Mum could never bring herself to contact her father, many years passed and in 2003 my brother Paul made contact for the first time with our American family in Hamilton, Alabama with a letter he sent with this photo of my grandfather holding my mother as a baby, a few months later my American cousin Teresa phoned my brother leaving a voice mail in her warm southern accent saying that we received the letter and it was her father Gene Byrd who recognised the photo and said that's uncle Bill and knew about my mother. We also learned my grandfather passed away on 25th July 1977.
The love and support shown by my American family over the years has just been amazing, words can't express how much this meant to my family and mother, that finally help put all the missing pieces together and complete our families
DELMER L BYRD
Delmer & Shirley
In 1943 my grandfather enlisted into the U.S. Army with his brothers Jay and Delmer, I was lucky enough to meet and stay with Delmer Byrd when visiting America in May 2007, who lived in Tupelo, Mississippi with his lovely wife Irene. I remember one evening we stayed up and talked for hours about his little brother Bill, Delmer spoke about his own experiences during WWII and the horrors he witnessed, Delmer's unit 11th Army 3rd Armored Division was involved in the Battle of the Bulge and on 11th April 1945, the 3rd Armored discovered the Dora-Mittelbau Concentration Camp a subcamp of Buchenwald in the heart of Germany, reporting back to headquarters, requested support from the 104th Infantry Division. Nazis used slave labour at Dora-Mittelbau an underground camp with a maze of tunnels to produce V-2 ballistic missiles, that was responsible for killing thousands of civilians in and around London during World War II.

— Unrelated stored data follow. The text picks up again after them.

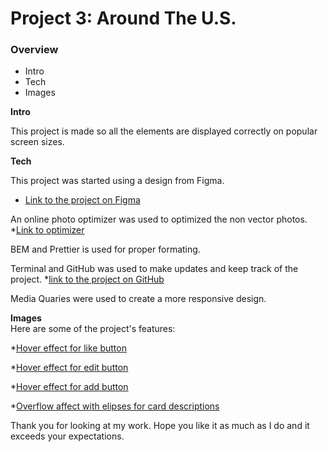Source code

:# Project 3: Around The U.S.

### Overview  

* Intro  
* Tech 
* Images  
  
**Intro**
  
This project is made so all the elements are displayed correctly on popular screen sizes.  
  
**Tech**  

 This project was started using a design from Figma. 
* [Link to the project on Figma](https://www.figma.com/file/ii4xxsJ0ghevUOcssTlHZv/Sprint-3%3A-Around-the-US?node-id=0%3A1)  

An online photo optimizer was used to optimized the non vector photos. *[Link to optimizer](https://tinypng.com/)

BEM and Prettier is used for proper formating.

Terminal and GitHub was used to make updates and keep track of the project.  *[link to the project on GitHub](https://github.com/GodisNanu/se_project_aroundtheus)

Media Quaries were used to create a more responsive design.

  
**Images**  
  Here are some of the project's features:

  *[Hover effect for like button](./images/Hover%20effect%20like%20button.png) 

  *[Hover effect for edit button](./images/Hover%20effect%20edit%20button.png)

  *[Hover effect for add button](./images/Hover%20effect%20add%20button.png)

  *[Overflow affect with elipses for card descriptions](./images/Element%20description%20overlfow%20with%20elipses.png)
  
Thank you for looking at my work.  Hope you like it as much as I do and it exceeds your expectations.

V-2 was invented by Wernher Von Braun a SS major and scientist, who was captured by American troops, after the war he was a leading figure at NASA who developed and pioneered the Saturn V rocket that put the first man on the moon. Von Braun was accused of war crimes, around 20,000 concentration camp prisoners died, publicly hang the slowest workers to speed up production of the V-2 rockets. Mirror Newspaper Unbelievably Von Braun would later live and work less than 50 miles from Delmer in Huntsville, Alabama.
I asked Delmer if my grandfather ever spoke about my mother or grandmother, Delmer said Bill wrote multiple times after the war but never received a reply from Edna and was left heart broken that my grandmother no longer wanted to move to America, My grandfather moved to Los Angeles with his brother Jay to start a new life, before he left Hamilton he gave Delmer all the photos he had of my mother and grandmother to look after and keep safe. We may never know what happened to the letters my grandfather sent.

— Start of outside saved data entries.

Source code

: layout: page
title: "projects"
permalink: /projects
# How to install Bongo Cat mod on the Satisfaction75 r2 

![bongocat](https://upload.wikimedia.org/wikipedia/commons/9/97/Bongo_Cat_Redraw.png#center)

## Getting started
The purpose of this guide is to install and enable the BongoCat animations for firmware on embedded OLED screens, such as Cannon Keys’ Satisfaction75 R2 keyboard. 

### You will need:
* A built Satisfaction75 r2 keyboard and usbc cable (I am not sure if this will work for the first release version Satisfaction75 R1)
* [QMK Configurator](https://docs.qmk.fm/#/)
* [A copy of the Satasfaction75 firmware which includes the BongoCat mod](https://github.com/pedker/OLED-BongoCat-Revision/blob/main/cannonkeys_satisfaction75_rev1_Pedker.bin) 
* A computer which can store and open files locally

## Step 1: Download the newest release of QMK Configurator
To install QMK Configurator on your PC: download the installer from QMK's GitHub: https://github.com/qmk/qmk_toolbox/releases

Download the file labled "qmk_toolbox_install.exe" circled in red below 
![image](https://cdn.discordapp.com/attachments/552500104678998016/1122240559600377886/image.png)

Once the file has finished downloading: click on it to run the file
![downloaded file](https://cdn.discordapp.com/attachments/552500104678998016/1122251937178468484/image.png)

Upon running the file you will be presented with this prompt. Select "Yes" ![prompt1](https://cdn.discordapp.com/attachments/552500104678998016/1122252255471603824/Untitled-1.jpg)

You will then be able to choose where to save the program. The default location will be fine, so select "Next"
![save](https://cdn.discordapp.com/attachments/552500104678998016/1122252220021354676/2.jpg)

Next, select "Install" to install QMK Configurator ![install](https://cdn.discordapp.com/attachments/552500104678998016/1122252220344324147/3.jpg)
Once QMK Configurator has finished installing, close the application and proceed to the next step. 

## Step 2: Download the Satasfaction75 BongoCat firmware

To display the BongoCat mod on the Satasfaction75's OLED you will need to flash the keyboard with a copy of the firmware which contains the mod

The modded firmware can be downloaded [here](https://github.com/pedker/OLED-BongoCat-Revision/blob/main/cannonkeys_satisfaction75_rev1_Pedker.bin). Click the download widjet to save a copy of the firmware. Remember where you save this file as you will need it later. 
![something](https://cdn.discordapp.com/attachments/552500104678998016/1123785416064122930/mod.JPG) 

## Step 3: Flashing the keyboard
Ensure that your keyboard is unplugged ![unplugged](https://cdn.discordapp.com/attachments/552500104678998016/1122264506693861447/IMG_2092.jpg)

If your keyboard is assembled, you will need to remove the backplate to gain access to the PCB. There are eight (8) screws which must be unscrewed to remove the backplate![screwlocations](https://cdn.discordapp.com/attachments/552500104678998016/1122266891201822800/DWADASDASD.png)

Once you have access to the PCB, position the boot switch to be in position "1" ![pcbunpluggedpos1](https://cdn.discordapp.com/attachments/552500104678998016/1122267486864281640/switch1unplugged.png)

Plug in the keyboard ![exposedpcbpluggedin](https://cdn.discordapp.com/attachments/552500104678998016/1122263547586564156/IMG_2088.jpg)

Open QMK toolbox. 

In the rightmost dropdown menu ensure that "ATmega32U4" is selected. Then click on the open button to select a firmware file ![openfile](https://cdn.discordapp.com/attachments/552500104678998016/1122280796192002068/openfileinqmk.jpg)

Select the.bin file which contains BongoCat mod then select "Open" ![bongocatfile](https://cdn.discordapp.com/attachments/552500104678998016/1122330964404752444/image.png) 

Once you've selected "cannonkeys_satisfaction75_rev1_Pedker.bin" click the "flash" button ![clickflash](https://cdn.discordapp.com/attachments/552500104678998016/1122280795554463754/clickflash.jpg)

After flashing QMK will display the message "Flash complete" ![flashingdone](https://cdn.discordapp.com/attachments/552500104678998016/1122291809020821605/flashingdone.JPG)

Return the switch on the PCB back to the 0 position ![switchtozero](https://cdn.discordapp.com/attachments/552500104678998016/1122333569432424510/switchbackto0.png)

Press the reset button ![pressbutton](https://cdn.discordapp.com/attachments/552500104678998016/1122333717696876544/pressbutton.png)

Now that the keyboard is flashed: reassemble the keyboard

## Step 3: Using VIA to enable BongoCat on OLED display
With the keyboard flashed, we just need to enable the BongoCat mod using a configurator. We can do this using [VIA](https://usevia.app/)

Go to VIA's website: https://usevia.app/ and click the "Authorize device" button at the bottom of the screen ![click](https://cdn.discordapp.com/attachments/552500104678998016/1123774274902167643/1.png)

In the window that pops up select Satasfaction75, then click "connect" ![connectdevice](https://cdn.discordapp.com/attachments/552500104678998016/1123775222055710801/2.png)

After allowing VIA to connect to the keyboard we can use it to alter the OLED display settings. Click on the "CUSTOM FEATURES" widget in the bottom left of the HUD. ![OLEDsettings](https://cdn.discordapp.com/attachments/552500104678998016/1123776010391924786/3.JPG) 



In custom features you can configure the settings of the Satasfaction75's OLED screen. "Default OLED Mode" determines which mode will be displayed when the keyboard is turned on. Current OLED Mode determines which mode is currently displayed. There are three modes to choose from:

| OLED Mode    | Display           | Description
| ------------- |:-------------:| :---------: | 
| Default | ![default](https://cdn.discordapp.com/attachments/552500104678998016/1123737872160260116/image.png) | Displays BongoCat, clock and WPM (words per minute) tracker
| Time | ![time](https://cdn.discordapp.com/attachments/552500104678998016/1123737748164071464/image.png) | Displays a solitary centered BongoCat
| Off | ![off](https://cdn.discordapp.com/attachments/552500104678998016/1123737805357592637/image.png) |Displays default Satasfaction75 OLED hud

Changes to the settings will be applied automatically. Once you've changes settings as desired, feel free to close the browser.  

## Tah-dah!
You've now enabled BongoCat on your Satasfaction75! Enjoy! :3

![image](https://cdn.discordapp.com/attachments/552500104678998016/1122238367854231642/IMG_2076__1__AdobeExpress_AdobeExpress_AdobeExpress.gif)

I have always believed everything happens for a reason, choices we make, choices that aren't our own, life struggles and success's will test and define us, but ultimately, merely act as stepping stones to guide future generations.
Delmer Byrd, May 2007
D-Day June 1944, 3rd Armored & 101st Airbourne Division
Dora-Mittelbau Concentration Camp Liberation
WILLIAM & CORA
William & Cora Byrd
Jay, Cora and Gurnie
My great grandparents William & Cora (Carter) Byrd lived in Hamilton, Alabama, my grandfather Gurnie was born in 1924, the youngest of ten and can be seen with his mother Cora and brother Jay in the photo.
FINAL RESTING PLACE
My mother Shirley Ellery, final resting place Hamilton, Alabama.
My American family has lived in Hamilton, Alabama for over 200 years, with family members still today living all over Hamilton.
Special Thank you! to all my American family, especially cousins Grace, Teresa, Carol, Dennis and Judy for all your love and support without you none of this would be possible. Delmer Byrd for all the photos & stories you shared of my grandfather, your little brother, we will cherish forever!